Content starts

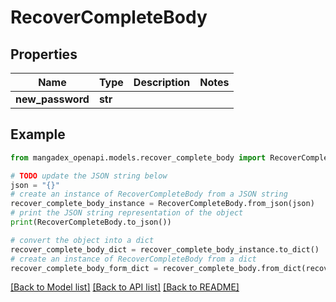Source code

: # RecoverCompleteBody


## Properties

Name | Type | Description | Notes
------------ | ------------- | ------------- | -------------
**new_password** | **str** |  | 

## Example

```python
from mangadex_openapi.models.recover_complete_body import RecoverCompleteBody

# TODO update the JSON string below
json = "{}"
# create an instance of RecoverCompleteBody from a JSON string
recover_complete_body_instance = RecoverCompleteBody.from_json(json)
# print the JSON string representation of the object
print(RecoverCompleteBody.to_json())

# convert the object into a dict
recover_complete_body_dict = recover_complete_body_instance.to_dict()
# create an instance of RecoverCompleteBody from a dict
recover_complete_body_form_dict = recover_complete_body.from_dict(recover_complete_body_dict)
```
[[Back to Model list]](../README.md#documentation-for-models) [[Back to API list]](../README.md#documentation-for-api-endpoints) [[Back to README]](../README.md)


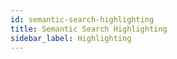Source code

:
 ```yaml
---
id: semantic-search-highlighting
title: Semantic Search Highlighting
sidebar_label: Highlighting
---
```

Content ends
Content starts

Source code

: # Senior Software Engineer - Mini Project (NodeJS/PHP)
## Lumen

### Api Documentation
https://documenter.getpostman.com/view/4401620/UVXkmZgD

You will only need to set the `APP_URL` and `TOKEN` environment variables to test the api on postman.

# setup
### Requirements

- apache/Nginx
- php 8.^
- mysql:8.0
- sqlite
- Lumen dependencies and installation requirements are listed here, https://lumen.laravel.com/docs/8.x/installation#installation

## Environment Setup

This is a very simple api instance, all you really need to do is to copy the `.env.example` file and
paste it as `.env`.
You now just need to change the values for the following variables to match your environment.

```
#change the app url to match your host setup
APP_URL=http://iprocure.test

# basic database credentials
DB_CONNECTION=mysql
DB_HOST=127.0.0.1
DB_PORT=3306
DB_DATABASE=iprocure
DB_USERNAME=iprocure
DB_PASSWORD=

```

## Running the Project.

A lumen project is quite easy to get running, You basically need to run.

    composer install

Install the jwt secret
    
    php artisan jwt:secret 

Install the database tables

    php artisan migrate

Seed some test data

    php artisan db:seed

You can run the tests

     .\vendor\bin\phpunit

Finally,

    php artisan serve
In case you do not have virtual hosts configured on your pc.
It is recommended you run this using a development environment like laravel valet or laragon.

Content ends

Assignment: For the word "variables", how many lines in the records above contain it? Answer with the number and nothing else.

Answer box: 2